Examining more carefully what is happening around us, we need to ask different questions, including about our beliefs. As existentialists, we ask for meaning and purpose.

As empiricists, we rely on our experiences. As realists, we seek order, understanding, and comprehension. What makes life meaningful? What is true and truthful? It’s about how we perceive things, our perspective.

Novelists have written books about this – for example, Ken Kesey’s One Flew Over the Cuckoo’s Nest and Anthony Burgess’s A Clockwork Orange, which became famous films. Now we are living it. A paradox. It’s called “the human condition.” We are, however, not helpless.

When bananas become overripe and inedible, it’s a perfect time to make banana cake.
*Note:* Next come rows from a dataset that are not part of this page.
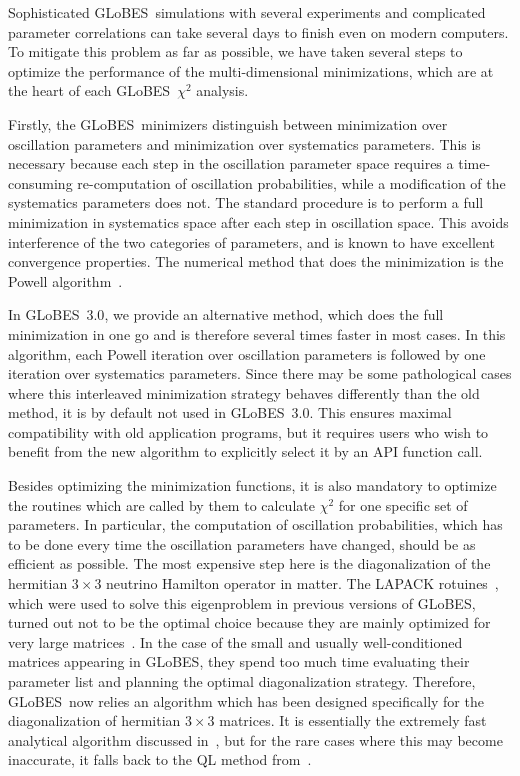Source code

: \documentclass[12pt,a4paper]{article}
\newcommand{\GLOBES}{{\sf GLoBES}}
\newcommand{\GLOBESN}{{\sf GLoBES~3.0}}
\begin{document}
Sophisticated \GLOBES\ simulations with several experiments and complicated
parameter correlations can take several days to finish even on modern computers.
To mitigate this problem as far as possible, we have taken several steps to
optimize the performance of the multi-dimensional minimizations, which are at
the heart of each \GLOBES\ $\chi^2$ analysis.

Firstly, the \GLOBES\ minimizers distinguish between minimization over
oscillation parameters and minimization over systematics parameters.
This is necessary because each step in the oscillation parameter space
requires a time-consuming re-computation of oscillation probabilities,
while a modification of the systematics parameters does not. The standard
procedure is to perform a full minimization in systematics space after each
step in oscillation space. This avoids interference of the two categories
of parameters, and is known to have excellent convergence properties.
The numerical method that does the minimization is the Powell
algorithm~\cite{Press:NumRecip}.

In \GLOBESN , we provide an alternative method, which does the full minimization
in one go and is therefore several times faster in most cases. In this algorithm,
each Powell iteration over oscillation parameters is followed by one iteration
over systematics parameters. Since there may be some pathological cases where this
interleaved minimization strategy behaves differently than the old method,
it is by default not used in \GLOBESN . This ensures maximal compatibility
with old application programs, but it requires users who wish to benefit from the
new algorithm to explicitly select it by an API function call.

Besides optimizing the minimization functions, it is also mandatory to
optimize the routines which are called by them to calculate $\chi^2$
for one specific set of parameters. In particular, the computation of
oscillation probabilities, which has to be done every time the oscillation
parameters have changed, should be as efficient as possible. The most expensive
step here is the diagonalization of the hermitian $3\times3$ neutrino Hamilton
operator in matter. The LAPACK rotuines~\cite{Anderson:LAPACK}, which were
used to solve this eigenproblem in previous versions of \GLOBES, turned out
not to be the optimal choice because they are mainly optimized for very large
matrices~\cite{Kopp:2006wp}. In the case of the small and usually well-conditioned
matrices appearing in \GLOBES, they spend too much time evaluating their parameter
list and planning the optimal diagonalization strategy. Therefore, \GLOBES\ now
relies an algorithm which has been designed specifically for the diagonalization
of hermitian $3\times3$ matrices. It is essentially the extremely fast analytical
algorithm discussed in~\cite{Kopp:2006wp}, but for the rare cases where this may become
inaccurate, it falls back to the QL method from~\cite{Press:NumRecip}.
\end{document}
Appreciating everything that has been given to you, most of all, yourself, you need to be there for others, and, at least as important, be there for yourself.

Be inspiring

Do what you can to help others. Be inspiring. Discover who you are. That’s what makes life worth living.

What does it mean to be overwhelmed? It means to live in a multidimensional world, a world of contradictions and paradoxes, the mundane and the eternal, now and forever, self-critical and self-confident, fragile and powerful, vulnerable and strong. These are not really opposites but part of the same being that is you, your connection to God, and godliness.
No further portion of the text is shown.